WHAT TO PRODUCE: Give again only those lines from the start of the entries through the line holding "counts, and the", leaving them as they are.

ENTRIES SUPPLIED:
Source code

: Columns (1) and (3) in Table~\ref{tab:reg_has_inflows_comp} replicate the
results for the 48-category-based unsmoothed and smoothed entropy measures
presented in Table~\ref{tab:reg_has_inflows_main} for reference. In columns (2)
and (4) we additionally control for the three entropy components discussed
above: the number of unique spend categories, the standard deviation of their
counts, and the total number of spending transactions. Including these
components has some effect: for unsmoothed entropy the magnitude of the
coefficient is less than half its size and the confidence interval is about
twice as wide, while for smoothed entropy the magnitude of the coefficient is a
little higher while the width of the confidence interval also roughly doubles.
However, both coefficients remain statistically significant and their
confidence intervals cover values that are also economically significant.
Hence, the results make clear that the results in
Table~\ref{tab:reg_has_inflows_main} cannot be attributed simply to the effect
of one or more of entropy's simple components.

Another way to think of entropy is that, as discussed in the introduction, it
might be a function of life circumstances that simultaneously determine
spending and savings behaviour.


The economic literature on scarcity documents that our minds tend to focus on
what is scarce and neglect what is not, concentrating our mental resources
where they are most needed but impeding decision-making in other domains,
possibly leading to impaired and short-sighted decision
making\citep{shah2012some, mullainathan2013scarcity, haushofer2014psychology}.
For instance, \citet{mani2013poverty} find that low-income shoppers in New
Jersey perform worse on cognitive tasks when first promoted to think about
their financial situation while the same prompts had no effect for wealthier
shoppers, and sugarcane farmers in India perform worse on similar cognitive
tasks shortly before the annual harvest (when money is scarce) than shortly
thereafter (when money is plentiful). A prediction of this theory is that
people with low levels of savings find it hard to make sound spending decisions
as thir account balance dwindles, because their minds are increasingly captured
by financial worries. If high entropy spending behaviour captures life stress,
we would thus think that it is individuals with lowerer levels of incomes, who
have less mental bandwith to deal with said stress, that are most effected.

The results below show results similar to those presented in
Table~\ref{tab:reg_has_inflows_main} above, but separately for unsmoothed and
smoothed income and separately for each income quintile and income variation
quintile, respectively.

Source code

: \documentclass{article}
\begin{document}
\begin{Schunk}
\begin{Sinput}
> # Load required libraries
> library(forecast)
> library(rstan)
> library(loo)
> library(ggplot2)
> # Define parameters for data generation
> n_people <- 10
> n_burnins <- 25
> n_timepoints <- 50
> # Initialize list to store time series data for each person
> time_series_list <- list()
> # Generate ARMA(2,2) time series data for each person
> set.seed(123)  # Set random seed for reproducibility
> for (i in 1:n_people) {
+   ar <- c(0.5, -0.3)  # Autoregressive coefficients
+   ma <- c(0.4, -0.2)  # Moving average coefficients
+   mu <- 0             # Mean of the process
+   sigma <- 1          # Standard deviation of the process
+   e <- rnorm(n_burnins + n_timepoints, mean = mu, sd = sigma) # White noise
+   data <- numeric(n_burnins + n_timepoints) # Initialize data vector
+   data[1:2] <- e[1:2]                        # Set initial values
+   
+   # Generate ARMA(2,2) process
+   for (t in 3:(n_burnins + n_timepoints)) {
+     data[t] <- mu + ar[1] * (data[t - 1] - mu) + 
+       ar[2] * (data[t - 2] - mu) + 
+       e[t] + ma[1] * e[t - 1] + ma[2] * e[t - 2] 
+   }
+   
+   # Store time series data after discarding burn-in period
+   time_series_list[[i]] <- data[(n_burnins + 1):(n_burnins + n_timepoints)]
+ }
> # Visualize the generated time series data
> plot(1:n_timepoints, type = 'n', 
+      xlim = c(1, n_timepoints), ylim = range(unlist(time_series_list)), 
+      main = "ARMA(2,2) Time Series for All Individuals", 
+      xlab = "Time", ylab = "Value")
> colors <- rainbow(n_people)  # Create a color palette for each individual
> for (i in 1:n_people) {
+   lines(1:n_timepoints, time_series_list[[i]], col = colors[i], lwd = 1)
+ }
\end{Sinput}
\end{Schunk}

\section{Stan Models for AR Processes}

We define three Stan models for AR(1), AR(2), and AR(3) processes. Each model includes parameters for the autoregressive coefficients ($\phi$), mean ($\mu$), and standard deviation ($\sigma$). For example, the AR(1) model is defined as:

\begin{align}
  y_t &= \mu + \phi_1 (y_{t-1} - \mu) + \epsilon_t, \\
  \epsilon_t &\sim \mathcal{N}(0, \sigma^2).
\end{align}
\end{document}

ANSWER FOR THE TASK:
Source code

: Columns (1) and (3) in Table~\ref{tab:reg_has_inflows_comp} replicate the
results for the 48-category-based unsmoothed and smoothed entropy measures
presented in Table~\ref{tab:reg_has_inflows_main} for reference. In columns (2)
and (4) we additionally control for the three entropy components discussed
above: the number of unique spend categories, the standard deviation of their
counts, and the total number of spending transactions. Including these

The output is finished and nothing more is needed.